> Work item: These records must be written out again exactly.

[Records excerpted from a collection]
+--

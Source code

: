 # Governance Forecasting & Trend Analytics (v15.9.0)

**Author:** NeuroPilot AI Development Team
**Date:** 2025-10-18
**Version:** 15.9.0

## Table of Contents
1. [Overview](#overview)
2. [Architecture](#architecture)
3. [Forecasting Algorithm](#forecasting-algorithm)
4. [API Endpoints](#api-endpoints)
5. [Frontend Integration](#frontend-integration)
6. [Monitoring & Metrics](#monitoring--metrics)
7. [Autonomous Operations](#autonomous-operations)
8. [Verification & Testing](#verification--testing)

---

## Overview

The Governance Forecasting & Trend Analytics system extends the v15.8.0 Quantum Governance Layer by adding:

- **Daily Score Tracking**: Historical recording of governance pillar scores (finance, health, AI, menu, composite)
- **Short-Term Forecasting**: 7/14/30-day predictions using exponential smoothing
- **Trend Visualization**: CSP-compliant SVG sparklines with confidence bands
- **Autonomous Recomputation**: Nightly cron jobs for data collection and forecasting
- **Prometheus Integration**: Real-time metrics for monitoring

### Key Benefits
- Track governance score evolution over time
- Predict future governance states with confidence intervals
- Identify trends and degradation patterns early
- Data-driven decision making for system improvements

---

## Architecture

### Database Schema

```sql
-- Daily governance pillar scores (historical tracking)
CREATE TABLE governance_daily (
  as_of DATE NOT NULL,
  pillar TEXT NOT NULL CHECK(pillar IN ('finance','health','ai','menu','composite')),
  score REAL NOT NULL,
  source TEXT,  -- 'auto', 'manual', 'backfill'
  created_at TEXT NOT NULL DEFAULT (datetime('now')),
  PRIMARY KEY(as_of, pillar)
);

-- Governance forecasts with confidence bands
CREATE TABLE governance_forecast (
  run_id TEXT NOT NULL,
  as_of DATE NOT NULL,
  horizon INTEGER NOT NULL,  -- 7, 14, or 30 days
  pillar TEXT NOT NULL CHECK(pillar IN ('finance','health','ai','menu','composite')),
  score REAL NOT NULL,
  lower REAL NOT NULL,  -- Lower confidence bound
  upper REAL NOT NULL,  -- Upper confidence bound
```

+--

> Problem solution:
Source code

: # Governance Forecasting & Trend Analytics (v15.9.0)

**Author:** NeuroPilot AI Development Team
**Date:** 2025-10-18
**Version:** 15.9.0

## Table of Contents
1. [Overview](#overview)
2. [Architecture](#architecture)
3. [Forecasting Algorithm](#forecasting-algorithm)
4. [API Endpoints](#api-endpoints)
5. [Frontend Integration](#frontend-integration)
6. [Monitoring & Metrics](#monitoring--metrics)
7. [Autonomous Operations](#autonomous-operations)
8. [Verification & Testing](#verification--testing)

---

## Overview

The Governance Forecasting & Trend Analytics system extends the v15.8.0 Quantum Governance Layer by adding:

- **Daily Score Tracking**: Historical recording of governance pillar scores (finance, health, AI, menu, composite)
- **Short-Term Forecasting**: 7/14/30-day predictions using exponential smoothing
- **Trend Visualization**: CSP-compliant SVG sparklines with confidence bands
- **Autonomous Recomputation**: Nightly cron jobs for data collection and forecasting
- **Prometheus Integration**: Real-time metrics for monitoring

### Key Benefits
- Track governance score evolution over time
- Predict future governance states with confidence intervals
- Identify trends and degradation patterns early
- Data-driven decision making for system improvements

---

## Architecture

### Database Schema

```sql
-- Daily governance pillar scores (historical tracking)
CREATE TABLE governance_daily (
  as_of DATE NOT NULL,
  pillar TEXT NOT NULL CHECK(pillar IN ('finance','health','ai','menu','composite')),
  score REAL NOT NULL,
  source TEXT,  -- 'auto', 'manual', 'backfill'
  created_at TEXT NOT NULL DEFAULT (datetime('now')),
  PRIMARY KEY(as_of, pillar)
);

-- Governance forecasts with confidence bands
CREATE TABLE governance_forecast (
  run_id TEXT NOT NULL,
  as_of DATE NOT NULL,
  horizon INTEGER NOT NULL,  -- 7, 14, or 30 days
  pillar TEXT NOT NULL CHECK(pillar IN ('finance','health','ai','menu','composite')),
  score REAL NOT NULL,
  lower REAL NOT NULL,  -- Lower confidence bound
  upper REAL NOT NULL,  -- Upper confidence bound
```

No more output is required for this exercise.